Vitalik Buterin has name-dropped The Graph as a likely data storage solution in plans to revolutionise the Ethereum 2.0 network throughput utilising highly scalable ZK-rollups.
The publication of the Ethereum chief’s scalability roadmap comes following widespread complaints about extremely high gas fees on the network, which Buterin suggests are only solvable through mass adoption of ZK-rollups.
“Rollups are in the short and medium term, and possibly the long term, the only trustless scaling solution for Ethereum,” he wrote.
“Transaction fees on L1 have been very high for months and there is greater urgency in doing anything required to help facilitate an ecosystem-wide move to rollups.
“Rollups are already significantly reducing fees for many Ethereum users: l2fees.info frequently shows Optimism and Arbitrum providing fees that are ~3-8x lower than the Ethereum base layer itself, and ZK rollups, which have better data compression and can avoid including signatures, have fees ~40-100x lower than the base layer.”
Zero Knowledge is a cryptographic technique that is a simple and highly-secure. It enables one party to validate another’s block as true without needing to provide a proof of the blockchain data.
This, in effect, creates a protocol in which digital transactions can take place without anyone seeing anyone else’s sensitive data and be compressed, reducing the amount of blockchain data that has to pass through the strained network, and therefore affording scalability.
ZK-rollups take it a step further – bundling hundreds of transfers into one smart contract transaction. The smart contract can be interacted with to automatically deconstruct and verify any given transfers held.
Buterin believes rollups too will ultimately be limited in the long-term, constraining some users unable to pay even the reduced gas fees.
“Even these fees are too expensive for many users,” he added.
“It has been understood for a long time that the solution to the long-term inadequacy of rollups in their present form is data sharding, which would add ~1-2 MB/sec of dedicated data space for rollups to the chain.”
Sharding seeks to fractionalise the data-load that needs to be processed for a transaction to take place.
By sharding the transactional information between numerous nodes that are only responsible for processing and storing an individual fractional shard of information – it is possible to reduce the burden of work necessary for a node to validate a transaction.
This is due to take place after the mainnet launch of Ethereum 2.0 proof-of-stake (PoS).
Vitalik’s idea is effectively ‘rollups on top of sharding’, but this creates its own issue – where will the historical data from all these shards be stored?

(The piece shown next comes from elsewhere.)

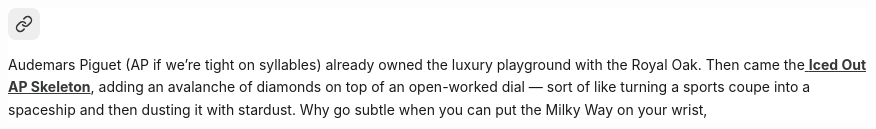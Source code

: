 <button aria-label="Link" class="pencraft pc-reset pencraft iconButton-mq_Et5 iconButtonBase-dJGHgN buttonBase-GK1x3M buttonStyle-r7yGCK size_sm-G3LciD priority_secondary-S63h9o" data-href="https://icedoutap.substack.com/i/163917765/the-legend-begins-how-the-iced-out-ap-skeleton-stole-the-show" style="--color-button-bg: #eee; --color-button-fg: rgb(54,55,55); --color-button-hover-bg: #dbdbdb; --color-button-hover-fg: rgb(54,55,55); --size: 32px; --tw-border-spacing-x: 0; --tw-border-spacing-y: 0; --tw-ring-color: rgb(59 130 246 / 0.5); --tw-ring-offset-color: #fff; --tw-ring-offset-shadow: 0 0 #0000; --tw-ring-offset-width: 0px; --tw-ring-shadow: 0 0 #0000; --tw-rotate: 0; --tw-scale-x: 1; --tw-scale-y: 1; --tw-scroll-snap-strictness: proximity; --tw-shadow-colored: 0 0 #0000; --tw-shadow: 0 0 #0000; --tw-skew-x: 0; --tw-skew-y: 0; --tw-translate-x: 0; --tw-translate-y: 0; align-items: center; appearance: none; background: 0px 0px rgb(238, 238, 238); border-color: transparent; border-radius: 8px; border-style: solid; border-width: 1px; color: #363737; cursor: pointer; display: flex; flex: 0 0 auto; font-family: system-ui, -apple-system, BlinkMacSystemFont, &quot;Segoe UI&quot;, Roboto, Helvetica, Arial, sans-serif, &quot;Apple Color Emoji&quot;, &quot;Segoe UI Emoji&quot;, &quot;Segoe UI Symbol&quot;; font-size: unset; height: 32px; justify-content: center; line-height: unset; list-style: none; margin: 0px; outline: none; padding: 0px; text-decoration: unset; text-wrap-mode: nowrap; transition: color 0.25s cubic-bezier(0.15, 1, 0.3, 1), background-color 0.25s cubic-bezier(0.15, 1, 0.3, 1), box-shadow 0.25s cubic-bezier(0.15, 1, 0.3, 1), border 0.25s cubic-bezier(0.15, 1, 0.3, 1), opacity 0.25s cubic-bezier(0.15, 1, 0.3, 1), filter 0.25s cubic-bezier(0.15, 1, 0.3, 1), stroke 0.25s cubic-bezier(0.15, 1, 0.3, 1), transform 0.25s cubic-bezier(0.15, 1, 0.3, 1), scale 0.25s cubic-bezier(0.15, 1, 0.3, 1); width: 32px;" tabindex="0" type="button"><svg class="lucide lucide-link" fill="none" height="18" stroke-linecap="round" stroke-linejoin="round" stroke-width="2" stroke="currentColor" viewbox="0 0 24 24" width="18" xmlns="http://www.w3.org/2000/svg"><path d="M10 13a5 5 0 0 0 7.54.54l3-3a5 5 0 0 0-7.07-7.07l-1.72 1.71"></path><path d="M14 11a5 5 0 0 0-7.54-.54l-3 3a5 5 0 0 0 7.07 7.07l1.71-1.71"></path></svg></button></div></div></h1><p style="--tw-border-spacing-x: 0; --tw-border-spacing-y: 0; --tw-ring-color: rgb(59 130 246 / 0.5); --tw-ring-offset-color: #fff; --tw-ring-offset-shadow: 0 0 #0000; --tw-ring-offset-width: 0px; --tw-ring-shadow: 0 0 #0000; --tw-rotate: 0; --tw-scale-x: 1; --tw-scale-y: 1; --tw-scroll-snap-strictness: proximity; --tw-shadow-colored: 0 0 #0000; --tw-shadow: 0 0 #0000; --tw-skew-x: 0; --tw-skew-y: 0; --tw-translate-x: 0; --tw-translate-y: 0; line-height: 1.6em; margin: 0px 0px 20px;"><span style="--tw-border-spacing-x: 0; --tw-border-spacing-y: 0; --tw-ring-color: rgb(59 130 246 / 0.5); --tw-ring-offset-color: #fff; --tw-ring-offset-shadow: 0 0 #0000; --tw-ring-offset-width: 0px; --tw-ring-shadow: 0 0 #0000; --tw-rotate: 0; --tw-scale-x: 1; --tw-scale-y: 1; --tw-scroll-snap-strictness: proximity; --tw-shadow-colored: 0 0 #0000; --tw-shadow: 0 0 #0000; --tw-skew-x: 0; --tw-skew-y: 0; --tw-translate-x: 0; --tw-translate-y: 0;">Audemars Piguet (AP if we’re tight on syllables) already owned the luxury playground with the Royal Oak. Then came the</span><a href="https://www.icedoutap.com/" rel="nofollow ugc noopener" style="--tw-border-spacing-x: 0; --tw-border-spacing-y: 0; --tw-ring-color: rgb(59 130 246 / 0.5); --tw-ring-offset-color: #fff; --tw-ring-offset-shadow: 0 0 #0000; --tw-ring-offset-width: 0px; --tw-ring-shadow: 0 0 #0000; --tw-rotate: 0; --tw-scale-x: 1; --tw-scale-y: 1; --tw-scroll-snap-strictness: proximity; --tw-shadow-colored: 0 0 #0000; --tw-shadow: 0 0 #0000; --tw-skew-x: 0; --tw-skew-y: 0; --tw-translate-x: 0; --tw-translate-y: 0; color: #363737;">&nbsp;</a><strong style="--tw-border-spacing-x: 0; --tw-border-spacing-y: 0; --tw-ring-color: rgb(59 130 246 / 0.5); --tw-ring-offset-color: #fff; --tw-ring-offset-shadow: 0 0 #0000; --tw-ring-offset-width: 0px; --tw-ring-shadow: 0 0 #0000; --tw-rotate: 0; --tw-scale-x: 1; --tw-scale-y: 1; --tw-scroll-snap-strictness: proximity; --tw-shadow-colored: 0 0 #0000; --tw-shadow: 0 0 #0000; --tw-skew-x: 0; --tw-skew-y: 0; --tw-translate-x: 0; --tw-translate-y: 0;"><a href="https://www.icedoutap.com/" rel="nofollow ugc noopener" style="--tw-border-spacing-x: 0; --tw-border-spacing-y: 0; --tw-ring-color: rgb(59 130 246 / 0.5); --tw-ring-offset-color: #fff; --tw-ring-offset-shadow: 0 0 #0000; --tw-ring-offset-width: 0px; --tw-ring-shadow: 0 0 #0000; --tw-rotate: 0; --tw-scale-x: 1; --tw-scale-y: 1; --tw-scroll-snap-strictness: proximity; --tw-shadow-colored: 0 0 #0000; --tw-shadow: 0 0 #0000; --tw-skew-x: 0; --tw-skew-y: 0; --tw-translate-x: 0; --tw-translate-y: 0; color: #363737;">Iced Out AP Skeleton</a></strong><span style="--tw-border-spacing-x: 0; --tw-border-spacing-y: 0; --tw-ring-color: rgb(59 130 246 / 0.5); --tw-ring-offset-color: #fff; --tw-ring-offset-shadow: 0 0 #0000; --tw-ring-offset-width: 0px; --tw-ring-shadow: 0 0 #0000; --tw-rotate: 0; --tw-scale-x: 1; --tw-scale-y: 1; --tw-scroll-snap-strictness: proximity; --tw-shadow-colored: 0 0 #0000; --tw-shadow: 0 0 #0000; --tw-skew-x: 0; --tw-skew-y: 0; --tw-translate-x: 0; --tw-translate-y: 0;">, adding an avalanche of diamonds on top of an open-worked dial — sort of like turning a sports coupe into a spaceship and then dusting it with stardust. Why go subtle when you can put the Milky Way on your wrist,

At the end of his roadmap, Buterin addresses the problematic question of where exactly all this data could go – he suggested institutional volunteers, DAOs, block explorers, and torrents as theoretical solutions – but only one project was name-dropped.
“Protocols like The Graph can create incentivised marketplaces where clients pay servers for historical data with Merkle proofs of its correctness,” he highlighted.
“This creates an incentive for people and institutions to run servers that store historical data and provide it on demand.”